◆ WHAT IS BEING ASKED: From the listing below, copy every line with the word "보도자료를".

◆ INPUT FOR THIS TASK:
= = = = = = =

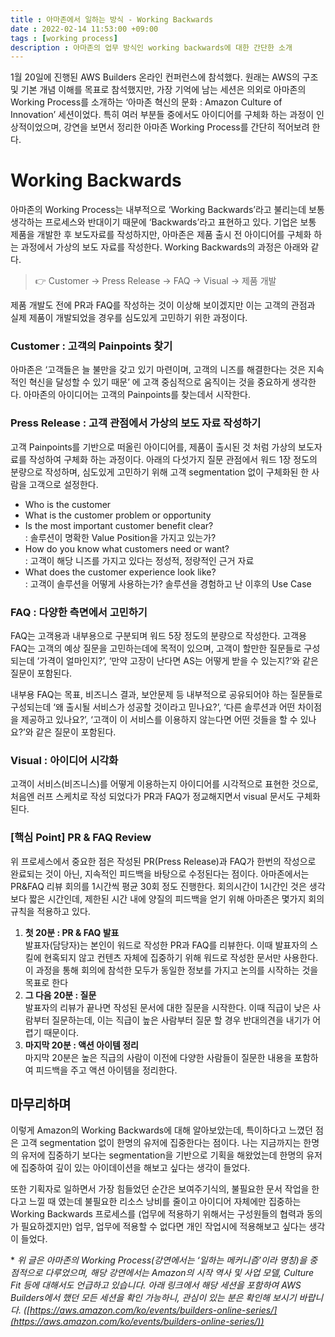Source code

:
```yaml
---
title : 아마존에서 일하는 방식 - Working Backwards
date : 2022-02-14 11:53:00 +09:00
tags : [working process]
description : 아마존의 업무 방식인 working backwards에 대한 간단한 소개
---
```

1월 20일에 진행된 AWS Builders 온라인 컨퍼런스에 참석했다. 원래는 AWS의 구조 및 기본 개념 이해를 목표로 참석했지만, 가장 기억에 남는 세션은 의외로 아마존의 Working Process를 소개하는 ‘아마존 혁신의 문화 : Amazon Culture of Innovation’ 세션이었다. 특히 여러 부분들 중에서도 아이디어를 구체화 하는 과정이 인상적이었으며, 강연을 보면서 정리한 아마존 Working Process를 간단히 적어보려 한다. 

# **Working Backwards**

아마존의 Working Process는 내부적으로 ‘Working Backwards’라고 불리는데 보통 생각하는 프로세스와 반대이기 때문에 ‘Backwards’라고 표현하고 있다. 기업은 보통 제품을 개발한 후 보도자료를 작성하지만, 아마존은 제품 출시 전 아이디어를 구체화 하는 과정에서 가상의 보도 자료를 작성한다.  Working Backwards의 과정은 아래와 같다. 

> 👉  Customer → Press Release → FAQ → Visual → 제품 개발

제품 개발도 전에 PR과 FAQ를 작성하는 것이 이상해 보이겠지만 이는 고객의 관점과 실제 제품이 개발되었을 경우를 심도있게 고민하기 위한 과정이다. 

### Customer : 고객의 Painpoints 찾기

아마존은 ‘고객들은 늘 불만을 갖고 있기 마련이며, 고객의 니즈를 해결한다는 것은 지속적인 혁신을 달성할 수 있기 때문’ 에 고객 중심적으로 움직이는 것을 중요하게 생각한다. 아마존의 아이디어는 고객의 Painpoints를 찾는데서 시작한다.

### Press Release : 고객 관점에서 가상의 보도 자료 작성하기

고객 Painpoints를 기반으로 떠올린 아이디어를, 제품이 출시된 것 처럼 가상의 보도자료를 작성하여 구체화 하는 과정이다. 아래의 다섯가지 질문 관점에서 워드 1장 정도의 분량으로 작성하며, 심도있게 고민하기 위해 고객 segmentation 없이 구체화된 한 사람을 고객으로 설정한다. 

- Who is the customer
- What is the customer problem or opportunity
- Is the most important customer benefit clear? <br>: 솔루션이 명확한 Value Position을 가지고 있는가?
- How do you know what customers need or want? <br>: 고객이 해당 니즈를 가지고 있다는 정성적, 정량적인 근거 자료
- What does the customer experience look like? <br>: 고객이 솔루션을 어떻게 사용하는가? 솔루션을 경험하고 난 이후의 Use Case

### FAQ : 다양한 측면에서 고민하기

FAQ는 고객용과 내부용으로 구분되며 워드 5장 정도의 분량으로 작성한다. 고객용 FAQ는 고객의 예상 질문을 고민하는데에 목적이 있으며, 고객이 할만한 질문들로 구성되는데 ‘가격이 얼마인지?’, ‘만약 고장이 난다면 AS는 어떻게 받을 수 있는지?’와 같은 질문이 포함된다. 

내부용 FAQ는 목표, 비즈니스 결과, 보안문제 등 내부적으로 공유되어야 하는 질문들로 구성되는데 ‘왜 출시될 서비스가 성공할 것이라고 믿나요?’, ‘다른 솔루션과 어떤 차이점을 제공하고 있나요?’, ‘고객이 이 서비스를 이용하지 않는다면 어떤 것들을 할 수 있나요?’와 같은 질문이 포함된다.

### Visual : 아이디어 시각화

고객이 서비스(비즈니스)를 어떻게 이용하는지 아이디어를 시각적으로 표현한 것으로, 처음엔 러프 스케치로 작성 되었다가 PR과 FAQ가 정교해지면서 visual 문서도 구체화 된다.  

### [핵심 Point] PR & FAQ Review

위 프로세스에서 중요한 점은 작성된 PR(Press Release)과 FAQ가 한번의 작성으로 완료되는 것이 아닌, 지속적인 피드백을 바탕으로 수정된다는 점이다. 아마존에서는 PR&FAQ 리뷰 회의를 1시간씩 평균 30회 정도 진행한다. 회의시간이 1시간인 것은 생각보다 짧은 시간인데, 제한된 시간 내에 양질의 피드백을 얻기 위해 아마존은 몇가지 회의 규칙을 적용하고 있다.

1. **첫 20분 : PR & FAQ 발표** <br> 
발표자(담당자)는 본인이 워드로 작성한 PR과 FAQ를 리뷰한다. 이때 발표자의 스킬에 현혹되지 않고 컨텐츠 자체에 집중하기 위해 워드로 작성한 문서만 사용한다. 이 과정을 통해 회의에 참석한 모두가 동일한 정보를 가지고 논의를 시작하는 것을 목표로 한다
2. **그 다음 20분 : 질문** <br> 
발표자의 리뷰가 끝나면 작성된 문서에 대한 질문을 시작한다. 이때 직급이 낮은 사람부터 질문하는데, 이는 직급이 높은 사람부터 질문 할 경우 반대의견을 내기가 어렵기 때문이다.
3. **마지막 20분 : 액션 아이템 정리** <br>
마지막 20분은 높은 직급의 사람이 이전에 다양한 사람들이 질문한 내용을 포함하여 피드백을 주고 액션 아이템을 정리한다.
    

## 마무리하며

이렇게 Amazon의 Working Backwards에 대해 알아보았는데, 특이하다고 느꼈던 점은 고객 segmentation 없이 한명의 유저에 집중한다는 점이다. 나는 지금까지는 한명의 유저에 집중하기 보다는 segmentation을 기반으로 기획을 해왔었는데 한명의 유저에 집중하여 깊이 있는 아이데이션을 해보고 싶다는 생각이 들었다.

또한 기획자로 일하면서 가장 힘들었던 순간은 보여주기식의, 불필요한 문서 작업을 한다고 느낄 때 였는데 불필요한 리소스 낭비를 줄이고 아이디어 자체에만 집중하는  Working Backwards 프로세스를 (업무에 적용하기 위해서는 구성원들의 협력과 동의가 필요하겠지만) 업무,  업무에 적용할 수 없다면 개인 작업시에 적용해보고 싶다는 생각이 들었다.

\* _위 글은 아마존의 Working Process(강연에서는 ‘일하는 메커니즘’이라 명칭)을 중점적으로 다루었으며, 해당 강연에서는 Amazon의 시작 역사 및 사업 모델, Culture Fit 등에 대해서도  언급하고 있습니다. 아래 링크에서 해당 세션을 포함하여 AWS Builders에서 했던 모든 세션을 확인 가능하니, 관심이 있는 분은 확인해 보시기 바랍니다. ([https://aws.amazon.com/ko/events/builders-online-series/](https://aws.amazon.com/ko/events/builders-online-series/))_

= = = = = = =

◆ TASK RESPONSE:
아마존의 Working Process는 내부적으로 ‘Working Backwards’라고 불리는데 보통 생각하는 프로세스와 반대이기 때문에 ‘Backwards’라고 표현하고 있다. 기업은 보통 제품을 개발한 후 보도자료를 작성하지만, 아마존은 제품 출시 전 아이디어를 구체화 하는 과정에서 가상의 보도 자료를 작성한다.  Working Backwards의 과정은 아래와 같다. 
고객 Painpoints를 기반으로 떠올린 아이디어를, 제품이 출시된 것 처럼 가상의 보도자료를 작성하여 구체화 하는 과정이다. 아래의 다섯가지 질문 관점에서 워드 1장 정도의 분량으로 작성하며, 심도있게 고민하기 위해 고객 segmentation 없이 구체화된 한 사람을 고객으로 설정한다. 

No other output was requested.